==== EXERCISE INPUT

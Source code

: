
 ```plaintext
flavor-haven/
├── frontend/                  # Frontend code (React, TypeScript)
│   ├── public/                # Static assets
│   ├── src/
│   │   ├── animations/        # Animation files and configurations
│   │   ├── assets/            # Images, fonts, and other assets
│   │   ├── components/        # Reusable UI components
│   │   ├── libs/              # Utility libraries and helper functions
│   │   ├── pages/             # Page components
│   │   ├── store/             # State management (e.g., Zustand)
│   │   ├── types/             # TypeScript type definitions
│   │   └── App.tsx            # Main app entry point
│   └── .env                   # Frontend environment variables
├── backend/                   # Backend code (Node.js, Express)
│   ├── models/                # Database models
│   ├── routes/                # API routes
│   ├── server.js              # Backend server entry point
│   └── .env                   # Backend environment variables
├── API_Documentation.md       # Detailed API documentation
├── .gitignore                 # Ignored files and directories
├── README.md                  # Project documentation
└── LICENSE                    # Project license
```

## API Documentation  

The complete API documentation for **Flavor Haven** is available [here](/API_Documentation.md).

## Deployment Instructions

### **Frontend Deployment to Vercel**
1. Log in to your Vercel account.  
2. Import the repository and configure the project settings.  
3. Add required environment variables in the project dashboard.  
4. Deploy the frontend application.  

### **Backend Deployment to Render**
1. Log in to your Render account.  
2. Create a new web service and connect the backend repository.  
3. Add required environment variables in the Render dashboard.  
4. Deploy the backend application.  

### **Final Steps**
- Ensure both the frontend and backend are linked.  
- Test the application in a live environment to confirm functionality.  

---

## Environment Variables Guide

========

YOUR ASSIGNMENT
Could you give the number of lines in the data above that contain the string "TypeScript", with no other words?

EXERCISE RESPONSE
2